== PROBLEM ==
Find the string "initial" in the records. Copy each line that has it.

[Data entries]
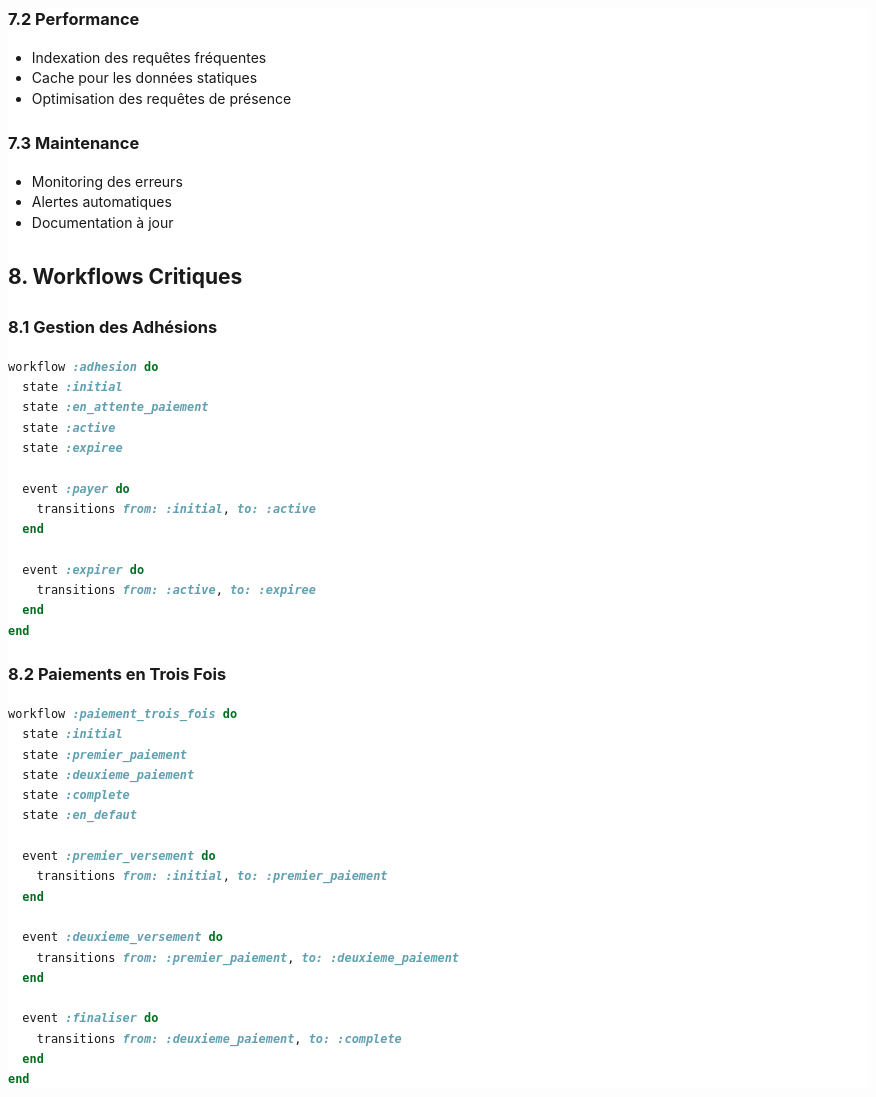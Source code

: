### 7.2 Performance
- Indexation des requêtes fréquentes
- Cache pour les données statiques
- Optimisation des requêtes de présence

### 7.3 Maintenance
- Monitoring des erreurs
- Alertes automatiques
- Documentation à jour

## 8. Workflows Critiques

### 8.1 Gestion des Adhésions
```ruby
workflow :adhesion do
  state :initial
  state :en_attente_paiement
  state :active
  state :expiree

  event :payer do
    transitions from: :initial, to: :active
  end

  event :expirer do
    transitions from: :active, to: :expiree
  end
end
```

### 8.2 Paiements en Trois Fois
```ruby
workflow :paiement_trois_fois do
  state :initial
  state :premier_paiement
  state :deuxieme_paiement
  state :complete
  state :en_defaut

  event :premier_versement do
    transitions from: :initial, to: :premier_paiement
  end

  event :deuxieme_versement do
    transitions from: :premier_paiement, to: :deuxieme_paiement
  end

  event :finaliser do
    transitions from: :deuxieme_paiement, to: :complete
  end
end
```
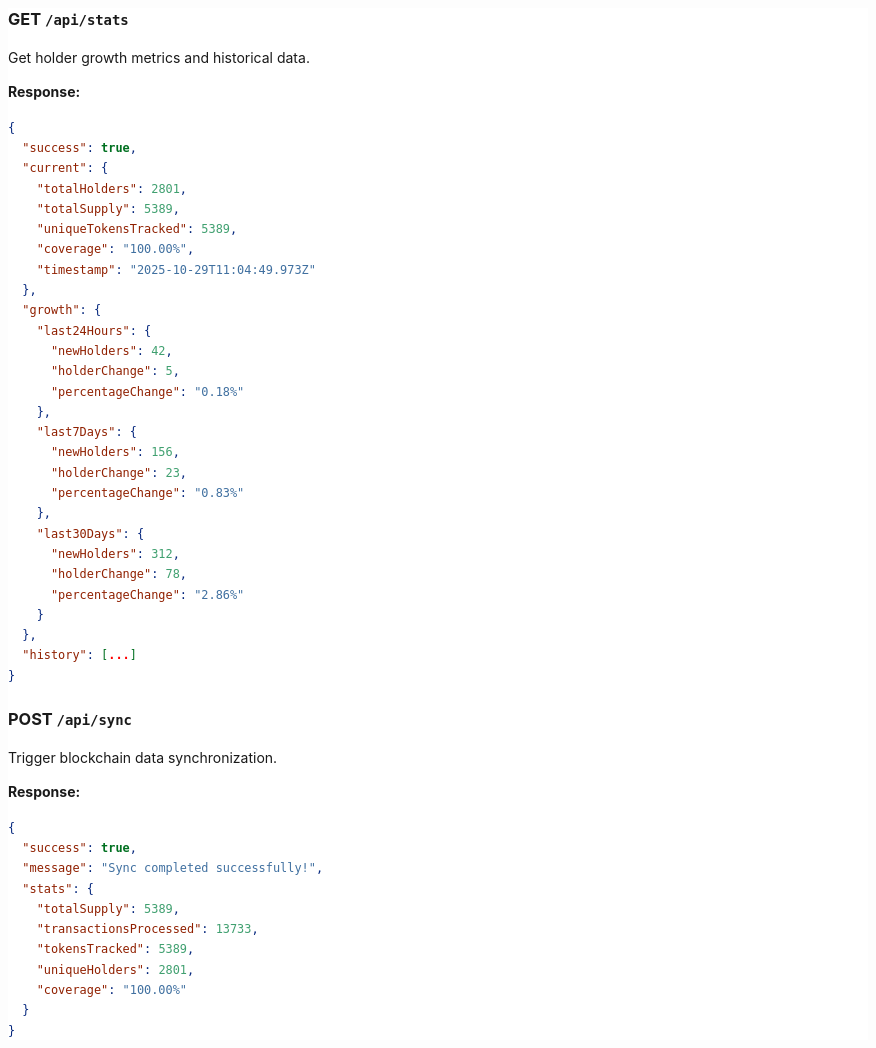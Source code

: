 ### GET `/api/stats`
Get holder growth metrics and historical data.

**Response:**
```json
{
  "success": true,
  "current": {
    "totalHolders": 2801,
    "totalSupply": 5389,
    "uniqueTokensTracked": 5389,
    "coverage": "100.00%",
    "timestamp": "2025-10-29T11:04:49.973Z"
  },
  "growth": {
    "last24Hours": {
      "newHolders": 42,
      "holderChange": 5,
      "percentageChange": "0.18%"
    },
    "last7Days": {
      "newHolders": 156,
      "holderChange": 23,
      "percentageChange": "0.83%"
    },
    "last30Days": {
      "newHolders": 312,
      "holderChange": 78,
      "percentageChange": "2.86%"
    }
  },
  "history": [...]
}
```

### POST `/api/sync`
Trigger blockchain data synchronization.

**Response:**
```json
{
  "success": true,
  "message": "Sync completed successfully!",
  "stats": {
    "totalSupply": 5389,
    "transactionsProcessed": 13733,
    "tokensTracked": 5389,
    "uniqueHolders": 2801,
    "coverage": "100.00%"
  }
}
```
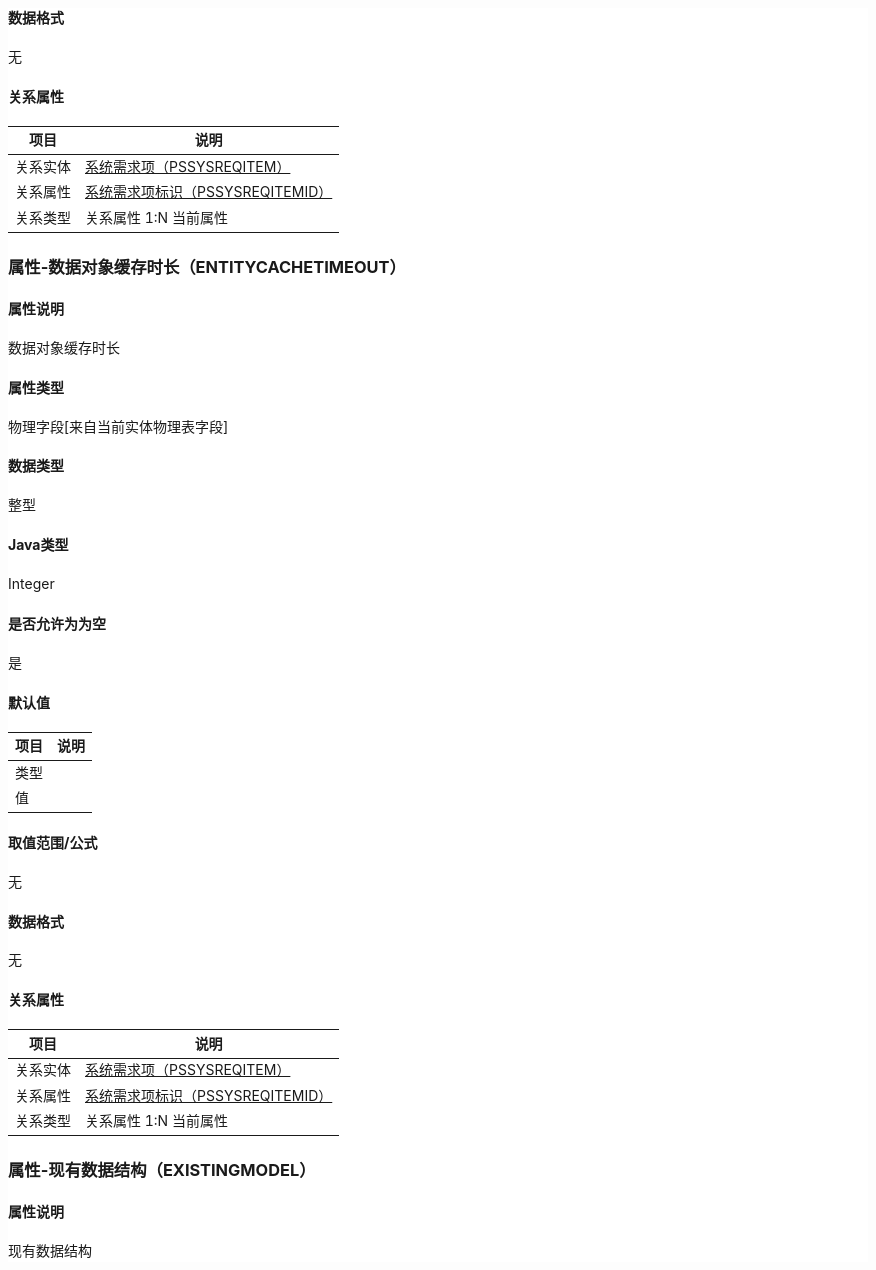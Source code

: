 #### 数据格式
无

#### 关系属性
| 项目 | 说明 |
| -- | -- |
| 关系实体 | [系统需求项（PSSYSREQITEM）](../ibizsysmodel/PSSysReqItem) |
| 关系属性 | [系统需求项标识（PSSYSREQITEMID）](../ibizsysmodel/PSSysReqItem/#属性-系统需求项标识（PSSYSREQITEMID）) |
| 关系类型 | 关系属性 1:N 当前属性 |

### 属性-数据对象缓存时长（ENTITYCACHETIMEOUT）
#### 属性说明
数据对象缓存时长

#### 属性类型
物理字段[来自当前实体物理表字段]

#### 数据类型
整型

#### Java类型
Integer

#### 是否允许为为空
是

#### 默认值
| 项目 | 说明 |
| -- | -- |
| 类型 |  |
| 值 |  |

#### 取值范围/公式
无

#### 数据格式
无

#### 关系属性
| 项目 | 说明 |
| -- | -- |
| 关系实体 | [系统需求项（PSSYSREQITEM）](../ibizsysmodel/PSSysReqItem) |
| 关系属性 | [系统需求项标识（PSSYSREQITEMID）](../ibizsysmodel/PSSysReqItem/#属性-系统需求项标识（PSSYSREQITEMID）) |
| 关系类型 | 关系属性 1:N 当前属性 |

### 属性-现有数据结构（EXISTINGMODEL）
#### 属性说明
现有数据结构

== RESPONSE FOR THIS EXERCISE ==
  state :initial
    transitions from: :initial, to: :active
  state :initial
    transitions from: :initial, to: :premier_paiement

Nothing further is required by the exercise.